§ **The data**

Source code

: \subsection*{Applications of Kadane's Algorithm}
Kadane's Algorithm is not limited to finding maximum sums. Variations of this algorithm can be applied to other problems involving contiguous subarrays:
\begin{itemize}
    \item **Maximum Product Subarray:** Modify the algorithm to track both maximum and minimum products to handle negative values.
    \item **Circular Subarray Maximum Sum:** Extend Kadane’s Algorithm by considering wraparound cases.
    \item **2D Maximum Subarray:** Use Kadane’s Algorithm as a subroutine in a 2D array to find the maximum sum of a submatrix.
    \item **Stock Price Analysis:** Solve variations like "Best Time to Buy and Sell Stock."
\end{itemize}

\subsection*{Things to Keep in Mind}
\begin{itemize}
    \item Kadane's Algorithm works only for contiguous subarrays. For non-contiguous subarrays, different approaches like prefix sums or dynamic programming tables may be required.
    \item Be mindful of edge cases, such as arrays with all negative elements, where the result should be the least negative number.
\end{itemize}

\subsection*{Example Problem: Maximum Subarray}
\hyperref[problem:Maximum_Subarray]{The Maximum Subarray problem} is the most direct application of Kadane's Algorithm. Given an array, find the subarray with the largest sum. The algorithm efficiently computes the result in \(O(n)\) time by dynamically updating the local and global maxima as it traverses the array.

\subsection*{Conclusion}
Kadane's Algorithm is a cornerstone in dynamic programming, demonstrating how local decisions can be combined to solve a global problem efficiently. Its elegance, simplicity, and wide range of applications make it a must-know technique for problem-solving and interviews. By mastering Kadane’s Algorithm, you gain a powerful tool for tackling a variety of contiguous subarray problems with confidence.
* * *
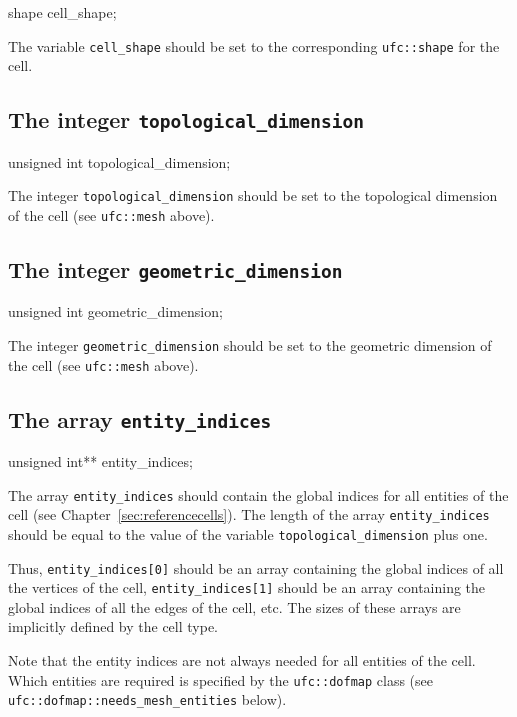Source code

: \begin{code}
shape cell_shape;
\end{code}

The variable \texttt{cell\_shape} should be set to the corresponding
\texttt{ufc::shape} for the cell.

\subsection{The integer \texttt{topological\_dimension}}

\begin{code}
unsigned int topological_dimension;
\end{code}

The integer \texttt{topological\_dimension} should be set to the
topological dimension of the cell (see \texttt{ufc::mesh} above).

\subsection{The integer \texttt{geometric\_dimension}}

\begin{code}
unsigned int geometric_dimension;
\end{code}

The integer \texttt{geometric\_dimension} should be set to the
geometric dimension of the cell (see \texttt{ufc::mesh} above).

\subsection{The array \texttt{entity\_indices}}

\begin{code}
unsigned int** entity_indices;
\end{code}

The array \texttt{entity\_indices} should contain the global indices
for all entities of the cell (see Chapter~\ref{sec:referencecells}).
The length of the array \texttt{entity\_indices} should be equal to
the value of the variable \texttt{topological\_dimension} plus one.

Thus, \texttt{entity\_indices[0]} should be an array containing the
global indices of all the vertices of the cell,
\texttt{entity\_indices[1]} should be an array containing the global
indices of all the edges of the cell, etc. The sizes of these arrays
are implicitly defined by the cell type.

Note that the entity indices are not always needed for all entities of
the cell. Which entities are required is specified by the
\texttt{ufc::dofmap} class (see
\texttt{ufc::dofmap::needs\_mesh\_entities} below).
* * *
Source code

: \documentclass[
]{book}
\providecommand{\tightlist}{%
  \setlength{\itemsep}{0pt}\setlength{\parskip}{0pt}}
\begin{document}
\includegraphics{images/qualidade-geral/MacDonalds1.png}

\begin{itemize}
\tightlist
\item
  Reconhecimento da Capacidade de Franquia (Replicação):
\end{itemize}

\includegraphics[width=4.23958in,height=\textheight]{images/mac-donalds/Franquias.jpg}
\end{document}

§ **What needs to be done**
Go through the entries and report every line with the string "includegraphics".

§ **Finished task**
\includegraphics{images/qualidade-geral/MacDonalds1.png}
\includegraphics[width=4.23958in,height=\textheight]{images/mac-donalds/Franquias.jpg}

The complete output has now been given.